“Cem anos de solidão” e a genealogia da América Latina
Gabriel García Márquez, vencedor do Prêmio Nobel de Literatura de 1982, tem uma imensa coleção de escritos. Cem Anos de Solidão é certamente um de seus romances mais famosos e mais consagrados. E com razão: embora trate de um ponto específico no espaço – a fictícia Macondo, no interior da Colômbia -, o destino de seus personagens pode ser entendido como uma alegoria a todos que compõem, diariamente, a própria América Latina.
A narrativa é construída nos moldes do realismo mágico – corrente literária na qual Márquez se consagrou – em um tom místico, quimérico, que dá espaço à magia e a toda possibilidade de, simplesmente, descobrir. É nesse ponto que voltamos os olhos para o líder desbravador, o patriarca José Arcádio Buendía, fundador da pequena aldeia colombiana. Nesse meio tempo, crescem seus filhos José Arcádio e Aureliano, sob os cuidados da esposa Úrsula.
A aldeia cresce e começa a ser integrada ao “mundo real” à medida que cresce a família Buendía. Crescem também as problemáticas (morais, religiosas, econômicas) que cercam a obra, assim como os infortúnios nascidos dentro da família. Cresce a genealogia, cresce a família, cresce a solidão – por cem anos.
São deixados a nós o fascínio e um curioso mal-estar. Fascínio, diante da convergência de espaços, cores, tempos e indivíduos em um enredo incrivelmente entrelaçado. Mal-estar, por outro lado, inevitável, ao perceber que os “cem anos de solidão” da estirpe dos Buendía se repetem incessantemente, dia após dia, em todas as estirpes da América Latina – na vasta e única estirpe que ela forma.

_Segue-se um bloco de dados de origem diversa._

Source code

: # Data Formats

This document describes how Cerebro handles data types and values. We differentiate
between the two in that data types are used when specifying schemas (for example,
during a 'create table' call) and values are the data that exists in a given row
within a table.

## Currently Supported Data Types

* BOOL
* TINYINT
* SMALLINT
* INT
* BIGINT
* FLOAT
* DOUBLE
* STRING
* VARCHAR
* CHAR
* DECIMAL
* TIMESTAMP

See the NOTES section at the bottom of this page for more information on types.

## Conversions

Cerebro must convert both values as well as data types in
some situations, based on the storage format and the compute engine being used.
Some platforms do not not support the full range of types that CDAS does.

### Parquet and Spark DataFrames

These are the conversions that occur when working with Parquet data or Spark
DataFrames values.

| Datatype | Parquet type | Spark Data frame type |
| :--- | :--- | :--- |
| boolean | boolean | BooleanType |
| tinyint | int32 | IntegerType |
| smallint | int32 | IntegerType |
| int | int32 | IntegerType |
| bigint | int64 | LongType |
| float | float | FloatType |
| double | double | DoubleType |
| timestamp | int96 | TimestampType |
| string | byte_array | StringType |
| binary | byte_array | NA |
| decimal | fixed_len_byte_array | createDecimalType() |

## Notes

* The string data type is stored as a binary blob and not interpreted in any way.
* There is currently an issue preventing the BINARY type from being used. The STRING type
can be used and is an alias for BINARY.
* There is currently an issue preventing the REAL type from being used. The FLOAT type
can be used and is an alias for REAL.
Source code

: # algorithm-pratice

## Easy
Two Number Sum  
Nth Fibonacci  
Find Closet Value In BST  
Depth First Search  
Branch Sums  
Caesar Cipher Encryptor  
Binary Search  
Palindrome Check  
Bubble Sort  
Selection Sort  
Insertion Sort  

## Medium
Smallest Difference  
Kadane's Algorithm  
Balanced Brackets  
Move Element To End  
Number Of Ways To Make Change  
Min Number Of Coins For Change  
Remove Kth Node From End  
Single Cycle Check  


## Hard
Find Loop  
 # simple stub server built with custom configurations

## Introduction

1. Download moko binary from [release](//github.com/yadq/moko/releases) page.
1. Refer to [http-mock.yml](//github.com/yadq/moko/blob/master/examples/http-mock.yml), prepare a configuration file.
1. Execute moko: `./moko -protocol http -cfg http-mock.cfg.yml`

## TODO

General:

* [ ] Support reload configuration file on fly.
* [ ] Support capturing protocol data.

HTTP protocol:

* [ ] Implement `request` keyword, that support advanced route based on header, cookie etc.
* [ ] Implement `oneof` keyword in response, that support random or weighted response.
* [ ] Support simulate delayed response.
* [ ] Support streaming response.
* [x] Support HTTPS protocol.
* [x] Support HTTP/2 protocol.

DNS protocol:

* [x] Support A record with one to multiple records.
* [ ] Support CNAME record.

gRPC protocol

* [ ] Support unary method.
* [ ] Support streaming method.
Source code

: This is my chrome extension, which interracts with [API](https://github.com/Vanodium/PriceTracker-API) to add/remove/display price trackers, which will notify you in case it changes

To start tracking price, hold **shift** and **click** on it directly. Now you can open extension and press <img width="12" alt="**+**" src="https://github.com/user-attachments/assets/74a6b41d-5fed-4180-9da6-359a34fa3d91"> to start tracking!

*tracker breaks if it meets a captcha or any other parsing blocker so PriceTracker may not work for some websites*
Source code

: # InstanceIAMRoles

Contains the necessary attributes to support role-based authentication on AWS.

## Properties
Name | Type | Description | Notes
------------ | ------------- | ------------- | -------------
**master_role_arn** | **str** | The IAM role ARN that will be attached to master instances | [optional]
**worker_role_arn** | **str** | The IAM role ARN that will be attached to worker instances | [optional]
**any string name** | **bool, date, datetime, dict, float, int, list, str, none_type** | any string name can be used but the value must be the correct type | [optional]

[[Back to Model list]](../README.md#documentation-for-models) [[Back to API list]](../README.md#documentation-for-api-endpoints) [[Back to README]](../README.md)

“Cem Anos de Solidão” traz à tona as feridas abertas da história latino-americana e a necessidade de tocá-las continuamente, não deixando morrer, no espaço e no tempo, a possibilidade da quebra dos grilhões que a condena e nega-lhe um recomeço.
Da inevitabilidade do fim e da esperança desconstruída por García Márquez, nasce o verdadeiro objetivo da obra: a construção de uma esperança renovada, que não deságue nas palavras. Que se aja para que nenhum povo tenha que cumprir sentenças de solidão. Esperança definida pelo próprio autor, em seu discurso ao Prêmio Nobel em 1982: “uma nova e avassaladora utopia da vida, onde ninguém será capaz de decidir como os outros morrerão, onde o amor provará que a verdade e a felicidade serão possíveis, e onde as raças condenadas a cem anos de solidão terão, finalmente e para sempre, uma segunda oportunidade sobre a terra.”